Custom script based on wireguard_watchdog:
 

#!/bin/sh
# SPDX-License-Identifier: GPL-2.0
#
# Copyright (C) 2018 Aleksandr V. Piskunov <aleksandr.v.piskunov@gmail.com>.
# Copyright (C) 2015-2018 Jason A. Donenfeld <Jason@zx2c4.com>. All Rights Reserved.
#
# This watchdog script tries to re-resolve hostnames for inactive WireGuard peers.
# Use it for peers with a frequently changing dynamic IP.
# persistent_keepalive must be set, recommended value is 25 seconds.
#
# Run this script from cron every 15th minute:
# echo '*/15 * * * * /usr/bin/wireguard_watchdog_custom' >> /etc/crontabs/root

. /lib/functions.sh

check_peer_activity() {
  local cfg=$1
  local iface=$2
  local disabled
  local public_key
  local endpoint_host
  local endpoint_port
  local persistent_keepalive
  local last_handshake
  local idle_seconds

  config_get_bool disabled "${cfg}" "disabled" 0
  config_get public_key "${cfg}" "public_key"
  config_get endpoint_host "${cfg}" "endpoint_host"
  config_get endpoint_port "${cfg}" "endpoint_port"

  if [ "${disabled}" -eq 1 ]; then
    # skip disabled peers
    return 0
  fi

  persistent_keepalive=$(wg show ${iface} persistent-keepalive | grep ${public_key} | awk '{print $2}')

  # only process peers with endpoints and keepalive set
  [ -z ${endpoint_host} ] && return 0;
  [ -z ${persistent_keepalive} -o ${persistent_keepalive} = "off" ] && return 0;

  # skip IP addresses
  # check taken from packages/net/ddns-scripts/files/dynamic_dns_functions.sh
  local IPV4_REGEX="[0-9]\{1,3\}\.[0-9]\{1,3\}\.[0-9]\{1,3\}\.[0-9]\{1,3\}"
  local IPV6_REGEX="\(\([0-9A-Fa-f]\{1,4\}:\)\{1,\}\)\(\([0-9A-Fa-f]\{1,4\}\)\{0,1\}\)\(\(:[0-9A-Fa-f]\{1,4\}\)\{1,\}\)"
  local IPV4=$(echo ${endpoint_host} | grep -m 1 -o "$IPV4_REGEX$")    # do not detect ip in 0.0.0.0.example.com
  local IPV6=$(echo ${endpoint_host} | grep -m 1 -o "$IPV6_REGEX")
  [ -n "${IPV4}" -o -n "${IPV6}" ] && return 0;

  # re-resolve endpoint hostname if not responding for too long
  logger -t "wireguard_monitor" "trying to re-resolve hostname: wg set ${iface} peer ${public_key} endpoint ${endpoint_host}:${endpoint_port}"
  echo "wireguard_monitor: trying to re-resolve hostname: wg set ${iface} peer ${public_key} endpoint ${endpoint_host}:${endpoint_port}"
  wg set ${iface} peer ${public_key} endpoint "${endpoint_host}:${endpoint_port}"
}

# query ubus for all active wireguard interfaces
wg_ifaces=$(ubus -S call network.interface dump | jsonfilter -e '@.interface[@.up=true]' | jsonfilter -a -e '@[@.proto="wireguard"].interface' | tr "\n" " ")

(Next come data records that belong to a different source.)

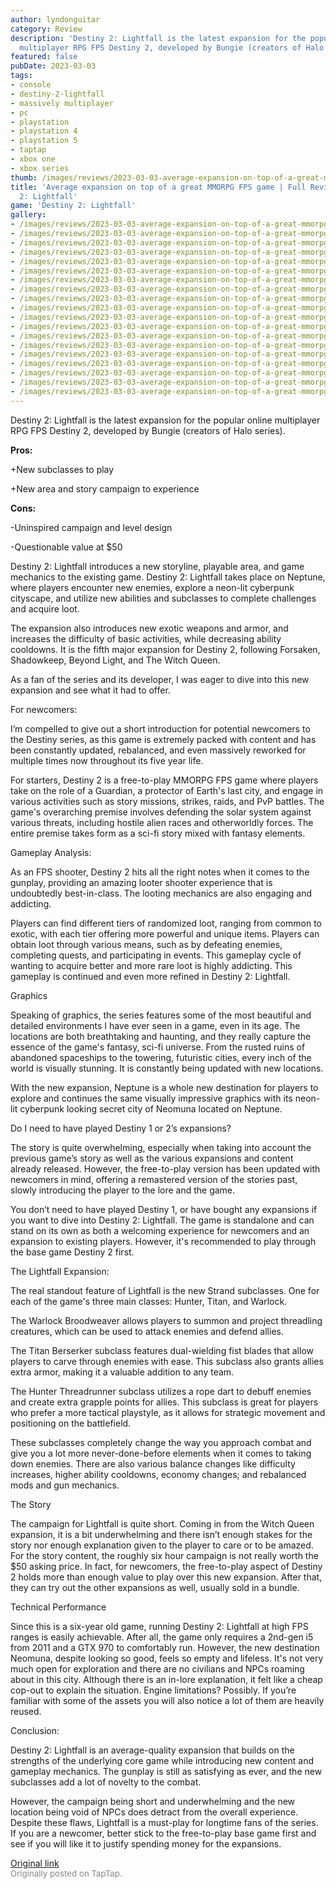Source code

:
 ```yaml
---
author: lyndonguitar
category: Review
description: 'Destiny 2: Lightfall is the latest expansion for the popular online
  multiplayer RPG FPS Destiny 2, developed by Bungie (creators of Halo series).'
featured: false
pubDate: 2023-03-03
tags:
- console
- destiny-2-lightfall
- massively multiplayer
- pc
- playstation
- playstation 4
- playstation 5
- taptap
- xbox one
- xbox series
thumb: /images/reviews/2023-03-03-average-expansion-on-top-of-a-great-mmorpg-fps-game--full-review---destiny-2-lightfall-0.avif
title: 'Average expansion on top of a great MMORPG FPS game | Full Review - Destiny
  2: Lightfall'
game: 'Destiny 2: Lightfall'
gallery:
- /images/reviews/2023-03-03-average-expansion-on-top-of-a-great-mmorpg-fps-game--full-review---destiny-2-lightfall-0.avif
- /images/reviews/2023-03-03-average-expansion-on-top-of-a-great-mmorpg-fps-game--full-review---destiny-2-lightfall-1.avif
- /images/reviews/2023-03-03-average-expansion-on-top-of-a-great-mmorpg-fps-game--full-review---destiny-2-lightfall-2.avif
- /images/reviews/2023-03-03-average-expansion-on-top-of-a-great-mmorpg-fps-game--full-review---destiny-2-lightfall-3.avif
- /images/reviews/2023-03-03-average-expansion-on-top-of-a-great-mmorpg-fps-game--full-review---destiny-2-lightfall-4.avif
- /images/reviews/2023-03-03-average-expansion-on-top-of-a-great-mmorpg-fps-game--full-review---destiny-2-lightfall-5.avif
- /images/reviews/2023-03-03-average-expansion-on-top-of-a-great-mmorpg-fps-game--full-review---destiny-2-lightfall-6.avif
- /images/reviews/2023-03-03-average-expansion-on-top-of-a-great-mmorpg-fps-game--full-review---destiny-2-lightfall-7.avif
- /images/reviews/2023-03-03-average-expansion-on-top-of-a-great-mmorpg-fps-game--full-review---destiny-2-lightfall-8.avif
- /images/reviews/2023-03-03-average-expansion-on-top-of-a-great-mmorpg-fps-game--full-review---destiny-2-lightfall-9.avif
- /images/reviews/2023-03-03-average-expansion-on-top-of-a-great-mmorpg-fps-game--full-review---destiny-2-lightfall-10.avif
- /images/reviews/2023-03-03-average-expansion-on-top-of-a-great-mmorpg-fps-game--full-review---destiny-2-lightfall-11.avif
- /images/reviews/2023-03-03-average-expansion-on-top-of-a-great-mmorpg-fps-game--full-review---destiny-2-lightfall-12.avif
- /images/reviews/2023-03-03-average-expansion-on-top-of-a-great-mmorpg-fps-game--full-review---destiny-2-lightfall-13.avif
- /images/reviews/2023-03-03-average-expansion-on-top-of-a-great-mmorpg-fps-game--full-review---destiny-2-lightfall-14.avif
- /images/reviews/2023-03-03-average-expansion-on-top-of-a-great-mmorpg-fps-game--full-review---destiny-2-lightfall-15.avif
- /images/reviews/2023-03-03-average-expansion-on-top-of-a-great-mmorpg-fps-game--full-review---destiny-2-lightfall-16.avif
- /images/reviews/2023-03-03-average-expansion-on-top-of-a-great-mmorpg-fps-game--full-review---destiny-2-lightfall-17.avif
- /images/reviews/2023-03-03-average-expansion-on-top-of-a-great-mmorpg-fps-game--full-review---destiny-2-lightfall-18.avif
---
```

Destiny 2: Lightfall is the latest expansion for the popular online multiplayer RPG FPS Destiny 2, developed by Bungie (creators of Halo series).


**Pros:**


+New subclasses to play

+New area and story campaign to experience


**Cons:**


-Uninspired campaign and level design

-Questionable value at $50

Destiny 2: Lightfall introduces a new storyline, playable area, and game mechanics to the existing game. Destiny 2: Lightfall takes place on Neptune, where players encounter new enemies, explore a neon-lit cyberpunk cityscape, and utilize new abilities and subclasses to complete challenges and acquire loot.

The expansion also introduces new exotic weapons and armor, and increases the difficulty of basic activities, while decreasing ability cooldowns. It is the fifth major expansion for Destiny 2, following Forsaken, Shadowkeep, Beyond Light, and The Witch Queen.

As a fan of the series and its developer, I was eager to dive into this new expansion and see what it had to offer.

For newcomers:

I’m compelled to give out a short introduction for potential newcomers to the Destiny series, as this game is extremely packed with content and has been constantly updated, rebalanced, and even massively reworked for multiple times now throughout its five year life.

For starters, Destiny 2 is a free-to-play MMORPG FPS game where players take on the role of a Guardian, a protector of Earth's last city, and engage in various activities such as story missions, strikes, raids, and PvP battles. The game's overarching premise involves defending the solar system against various threats, including hostile alien races and otherworldly forces. The entire premise takes form as a sci-fi story mixed with fantasy elements.

Gameplay Analysis:

As an FPS shooter, Destiny 2 hits all the right notes when it comes to the gunplay, providing an amazing looter shooter experience that is undoubtedly best-in-class. The looting mechanics are also engaging and addicting.

Players can find different tiers of randomized loot, ranging from common to exotic, with each tier offering more powerful and unique items. Players can obtain loot through various means, such as by defeating enemies, completing quests, and participating in events. This gameplay cycle of wanting to acquire better and more rare loot is highly addicting. This gameplay is continued and even more refined in Destiny 2: Lightfall.

Graphics

Speaking of graphics, the series features some of the most beautiful and detailed environments I have ever seen in a game, even in its age. The locations are both breathtaking and haunting, and they really capture the essence of the game's fantasy, sci-fi universe. From the rusted ruins of abandoned spaceships to the towering, futuristic cities, every inch of the world is visually stunning. It is constantly being updated with new locations.

With the new expansion, Neptune is a whole new destination for players to explore and continues the same visually impressive graphics with its neon-lit cyberpunk looking secret city of Neomuna located on Neptune.

Do I need to have played Destiny 1 or 2’s expansions?

The story is quite overwhelming, especially when taking into account the previous game’s story as well as the various expansions and content already released. However, the free-to-play version has been updated with newcomers in mind, offering a remastered version of the stories past, slowly introducing the player to the lore and the game.

You don’t need to have played Destiny 1, or have bought any expansions if you want to dive into Destiny 2: Lightfall. The game is standalone and can stand on its own as both a welcoming experience for newcomers and an expansion to existing players. However, it's recommended to play through the base game Destiny 2 first.

The Lightfall Expansion:

The real standout feature of Lightfall is the new Strand subclasses. One for each of the game's three main classes: Hunter, Titan, and Warlock.

The Warlock Broodweaver allows players to summon and project threadling creatures, which can be used to attack enemies and defend allies.

The Titan Berserker subclass features dual-wielding fist blades that allow players to carve through enemies with ease. This subclass also grants allies extra armor, making it a valuable addition to any team.

The Hunter Threadrunner subclass utilizes a rope dart to debuff enemies and create extra grapple points for allies. This subclass is great for players who prefer a more tactical playstyle, as it allows for strategic movement and positioning on the battlefield.

These subclasses completely change the way you approach combat and give you a lot more never-done-before elements when it comes to taking down enemies.  There are also various balance changes like difficulty increases, higher ability cooldowns, economy changes; and rebalanced mods and gun mechanics.

The Story

The campaign for Lightfall is quite short. Coming in from the Witch Queen expansion, it is a bit underwhelming and there isn’t enough stakes for the story nor enough explanation given to the player to care or to be amazed. For the story content, the roughly six hour campaign is not really worth the $50 asking price. In fact, for newcomers, the free-to-play aspect of Destiny 2 holds more than enough value to play over this new expansion. After that, they can try out the other expansions as well, usually sold in a bundle.

Technical Performance

Since this is a six-year old game, running Destiny 2: Lightfall at high FPS ranges is easily achievable. After all, the game only requires a 2nd-gen i5 from 2011 and a GTX 970 to comfortably run. However, the new destination Neomuna, despite looking so good, feels so empty and lifeless. It's not very much open for exploration and there are no civilians and NPCs roaming about in this city. Although there is an in-lore explanation, it felt like a cheap cop-out to explain the situation. Engine limitations? Possibly. If you’re familiar with some of the assets you will also notice a lot of them are heavily reused.

Conclusion:

Destiny 2: Lightfall is an average-quality expansion that builds on the strengths of the underlying core game while introducing new content and gameplay mechanics. The gunplay is still as satisfying as ever, and the new subclasses add a lot of novelty to the combat.

However, the campaign being short and underwhelming and the new location being void of NPCs does detract from the overall experience. Despite these flaws, Lightfall is a must-play for longtime fans of the series. If you are a newcomer, better stick to the free-to-play base game first and see if you will like it to justify spending money for the expansions.

[Original link](https://www.taptap.io/post/4689787)<br><span style="font-size: 0.95em; color: #888;">Originally posted on TapTap.</span>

# check every peer in every active wireguard interface
config_load network
for iface in $wg_ifaces; do
  config_foreach check_peer_activity "wireguard_${iface}" "${iface}"
done

[Raking8518 0]

running this:
wg set AirVpn peer (public peer key)= endpoint europe3.vpn.airdns.org:1637

Works a couple of times, but then, after a while DNS stops working. Can't resolve any domain names. Not sure why that could be?
 

[benfitita 39]

Idea is ok. I'm wondering if you notice any slowdowns or interruptions during the switch with voice/audio calls.

When it comes to performance, I'd also consider not using the whole Europe. You might have slower performance with some locations due to higher latency because of distance or unfortunate peering setups.